意識し始めたのは大学に入学する前の春休みです。、高校生のときに仲の良かった人が子どものために何かしたいということを言っており、自分自身も人のために何かできる人になりたいというゴールを持ち、子どもの貧困について関わりたいという思いがありました。そんな中で漠然と、厳しい貧困状態を見ておきたいという思いが浮かんで来たのだと思います。また、貧困というワードから、貧困といえばアフリカという単純な発想でしたが、アフリカへ行くことを考えていました。

せっかくアフリカに行くならある程度長い期間滞在したいという思いと、この経験は早ければ早いほうが良いという考え、そして大学のカリキュラム的にも早く行きたいという思いが強く、1年次に必ず行くと決めて準備に入りました。

Q12. 留学後の展望について

ザンビアの状況を目の当たりにしたことで、日本のことをもっとちゃんと学びたいと思うことができました。また、ずっと抱き続けていた「人のために何かしたい」という気持ちを、より具体的な行動に移したいと思うようになりました。

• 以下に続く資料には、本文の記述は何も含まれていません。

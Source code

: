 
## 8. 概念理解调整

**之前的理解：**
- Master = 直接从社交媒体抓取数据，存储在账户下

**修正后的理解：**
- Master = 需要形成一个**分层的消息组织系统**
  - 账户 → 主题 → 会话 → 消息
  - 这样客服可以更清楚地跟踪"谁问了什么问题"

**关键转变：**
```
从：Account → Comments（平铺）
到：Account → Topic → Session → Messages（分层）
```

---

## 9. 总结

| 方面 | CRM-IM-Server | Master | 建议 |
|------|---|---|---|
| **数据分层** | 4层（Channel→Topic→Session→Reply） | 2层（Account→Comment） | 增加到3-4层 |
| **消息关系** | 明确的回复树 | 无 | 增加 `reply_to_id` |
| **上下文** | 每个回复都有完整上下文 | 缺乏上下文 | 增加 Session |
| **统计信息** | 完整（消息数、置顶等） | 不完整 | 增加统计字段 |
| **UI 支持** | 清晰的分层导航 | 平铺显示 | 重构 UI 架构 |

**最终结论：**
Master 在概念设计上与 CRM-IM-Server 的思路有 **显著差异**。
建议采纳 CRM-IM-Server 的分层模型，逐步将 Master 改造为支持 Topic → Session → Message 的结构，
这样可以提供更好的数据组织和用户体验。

その他の点では、現地で知り合った人から影響を受け、外国語をもっと勉強したい(英語だけじゃなく他の言語も!)という気持ちが高まりました。英語が喋れると、コミュニケーションをとれる人が増えて人脈がすごく広がり、さらに別の言語ができればその輪はもっと広がることを実感できたからだと思います。

Q13. 留学へ行く前の自分へのメッセージ

怖がらなくても大丈夫だから、何も考えずにとりあえず行ってみ!

空港での乗り継ぎとかもなんとかなるよ!失敗したとしてもそれも良い経験になる!

Q14. 後輩へのメッセージ

アフリカに行きたいと少しでも思ったら、必ず行った方がいいです。行ってよかったって言ってる人しかいないです。すべてが学びになりますし、日本とは状況がすべて全く違うから、勝手に色々感じて全てが学びになります。ぜひ恐がらずに一歩を踏み出してください!

Q15. その他、言い残したことがあればどうぞ

一度、熱が出てマラリア検査を行ったことがありました。いい経験でした。

毎日疲れていたにも関わらず、調子に乗ってゲストハウスで歌いながらオールしたのが原因です。